福島ロボットテストフィールドでは、主に4脚ロボットの実証実験を行っている。拠点を置く神奈川では実施が非常に困難な実験ができることから、たいへん使い勝手がよいと述べた。2024年度はオリジナルの4脚ロボット開発に注力している。シミュレーションも活用して様々な試験を実施中だ。
地域企業との連携も進めている。10月に南相馬で開催予定の「ワールドロボットサミット」にも地元企業と組んで出場する予定だ。なお昨年のプレ大会では二位だった。
今後は、独自の4脚ロボット「Aquro」のほか、ヒューマノイドの開発も進める。AIの活用によって従来は無理だと思われていた能力をロボットが発揮できるようになりつつある。柔軟性、拡張性、ニーズ特化などを組み合わせれば、国産でもニッチなニーズはあるはずだと考えているという。
■トークセッション 福島から日本・世界の課題の解決へ
続いて、登壇企業 5 社を交えたトークセッションが行われた。テーマは「RTFによる新たな産業集積形成への挑戦」。モデレーターはRTF 副所長 若井洋氏。若井氏は「新規市場を開拓しながら技術開発を行うことは大変。皆さんは大変な苦労をしていると思う。ロボテスの魅力をお話しいただきたい」と話を振った。
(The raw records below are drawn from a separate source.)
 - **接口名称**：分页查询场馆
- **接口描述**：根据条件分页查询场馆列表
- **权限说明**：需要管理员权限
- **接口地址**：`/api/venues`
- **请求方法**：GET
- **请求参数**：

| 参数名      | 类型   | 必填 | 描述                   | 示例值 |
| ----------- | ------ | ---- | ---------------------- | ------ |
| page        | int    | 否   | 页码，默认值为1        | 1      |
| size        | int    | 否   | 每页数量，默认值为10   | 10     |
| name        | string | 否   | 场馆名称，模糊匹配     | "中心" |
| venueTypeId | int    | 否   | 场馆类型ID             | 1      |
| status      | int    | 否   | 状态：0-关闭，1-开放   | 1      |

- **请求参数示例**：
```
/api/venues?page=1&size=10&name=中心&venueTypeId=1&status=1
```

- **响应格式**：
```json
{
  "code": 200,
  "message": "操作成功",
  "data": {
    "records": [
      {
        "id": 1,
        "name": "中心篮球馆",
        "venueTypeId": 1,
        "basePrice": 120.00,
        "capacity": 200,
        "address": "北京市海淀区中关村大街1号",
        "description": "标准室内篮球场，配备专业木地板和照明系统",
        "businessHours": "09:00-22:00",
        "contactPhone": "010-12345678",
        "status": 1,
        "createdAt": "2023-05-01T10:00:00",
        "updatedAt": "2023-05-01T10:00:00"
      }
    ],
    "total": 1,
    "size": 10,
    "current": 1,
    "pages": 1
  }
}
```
まずクフウシヤ大西氏は「RTFに開発拠点を置く企業はファブレス企業が多いと思う。力を借りなければいけないときに福島の製造企業は非常に協力的でありがたい。数個の部品でもやってくれる」とコメントした。
リビングロボット川内氏も「一緒にチャレンジしようとするエコシステムができてている」と評価した。開発においては福島に満足しているので、これからは事業のスケーリングフェーズにおいても地元で取り組めると良いのではないかと述べた。
人機一体・金岡氏は「福島で作ることに意味がある。震災があったからロボット産業が生まれ、チャレンジングなロボットが生まれたと言われるような状況を作りたい」と語った。「ダイナミックな人の動きを作りたい」という。
テトラ・アビエーション中井氏は「地域の課題を解決したい。体験してみないとモビリティがいかに仕事や生活に影響を与えているかはわからないので、ぜひ福島に来てもらって体験してもらいたい。日本が抱えてる課題を解決できるかもしれない」と述べた。
イームズロボティクス曽谷氏は「南相馬の農薬散布ドローンの普及率は非常に高い」と紹介。他地域だとドローンを飛ばしていると様々なクレームがくるが、南相馬の人はドローンに慣れているためクレームがまったく入らない点が開発側からすると非常にありがたいと述べ、「社会受容性を高めることが重要」と語った。
トークセッションはこのあと、「F-REI」への期待の話題そのほかに移ったが、そちらは割愛する。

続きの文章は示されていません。